Virtual Machine (VM) images are being used more and more widely, across a range of research computation services. With the increasing creation and adoption of VM images, there is a need for maintenance regimes, discovery mechanisms, and curation practices to support researchers whose focus is on the use of these images, not their creation and upkeep. Berkeley Research Computing (BRC) staff will co-host a Birds-of-a-Feather (BoF) session at the upcoming conference on Practice & Experience in Advanced Research Computing (PEARC), to bring bring together practitioners from a range of institutions to discuss use-cases, needs, current tools and activities that can contribute to possible solutions, as well as next steps to address needs across the community.
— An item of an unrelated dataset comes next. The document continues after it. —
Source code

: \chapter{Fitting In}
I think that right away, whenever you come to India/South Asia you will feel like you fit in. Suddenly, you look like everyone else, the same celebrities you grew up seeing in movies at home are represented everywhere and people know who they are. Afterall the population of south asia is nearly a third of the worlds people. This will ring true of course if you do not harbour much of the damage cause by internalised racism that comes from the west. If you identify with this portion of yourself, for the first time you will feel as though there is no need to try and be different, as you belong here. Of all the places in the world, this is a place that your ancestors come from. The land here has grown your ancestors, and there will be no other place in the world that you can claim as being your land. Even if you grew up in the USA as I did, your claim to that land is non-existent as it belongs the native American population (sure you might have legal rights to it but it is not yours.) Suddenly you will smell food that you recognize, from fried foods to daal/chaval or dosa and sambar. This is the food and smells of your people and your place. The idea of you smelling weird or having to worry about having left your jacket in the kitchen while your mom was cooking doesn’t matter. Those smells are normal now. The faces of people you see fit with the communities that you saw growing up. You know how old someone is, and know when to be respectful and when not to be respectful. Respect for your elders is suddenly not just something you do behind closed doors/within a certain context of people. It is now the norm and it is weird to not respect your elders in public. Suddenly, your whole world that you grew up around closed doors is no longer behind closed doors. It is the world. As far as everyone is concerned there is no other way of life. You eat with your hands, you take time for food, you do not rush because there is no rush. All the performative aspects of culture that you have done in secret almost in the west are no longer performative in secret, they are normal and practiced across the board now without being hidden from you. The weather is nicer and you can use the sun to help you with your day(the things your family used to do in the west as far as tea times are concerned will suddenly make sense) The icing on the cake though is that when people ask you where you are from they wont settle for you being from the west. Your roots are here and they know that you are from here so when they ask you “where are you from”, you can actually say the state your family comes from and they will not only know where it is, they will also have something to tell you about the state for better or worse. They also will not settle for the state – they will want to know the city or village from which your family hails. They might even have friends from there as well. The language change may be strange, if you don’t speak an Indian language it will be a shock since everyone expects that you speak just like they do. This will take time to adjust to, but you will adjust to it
The BoF is titled “Challenges and Opportunities of VM Image Curation and Discovery,” and was proposed in collaboration with colleagues from Rutgers University and Indiana University. Another five universities and labs also committed to participate as part of the proposal to PEARC.

As described in the proposal, the promise of VMs, container-based computing, and turnkey environments include:

  • Flexibility, allowing researchers to “bring your own environment” (BYOE)
  • Repeatability, making it easier to reuse or reproduce a computational environment
  • Ease of entry for new domains applying computational methods to their research, and for researchers who are new to computational methods or tools

To realize this promise, there is a requirement for a maintenance regime to keep software appropriately updated, and for discovery mechanisms accessible to researchers across academic domains; these in turn require some sort of curation, and models for good support practices. From a researcher perspective, an initial step in their research workflow is the discovery and tailored configuration of reliable, preferably vetted images, from which to select an appropriate substrate for their computational research. From the perspective of a research support organization, there is a need to guide users to vetted images that require minimal additional installation and configuration, and to help contain an otherwise unmanageable proliferation of one-off VM images, including the unsustainable storage demands for the myriad VM images.

The workshop will address three questions:

  1. What are the important use cases, both current and anticipated? 
  2. What are the primary needs of both researchers, and research support organizations? 
  3. What is already available, or under development, that can help?

Experiences at the BoF, as well as other impressions from the PEARC conference will be the topic of the August 10th Research IT Reading Group, from 12-1 PM in room 200C, Earl Warren Hall (2195 Hearst Ave). Anyone interested in these topics is welcome.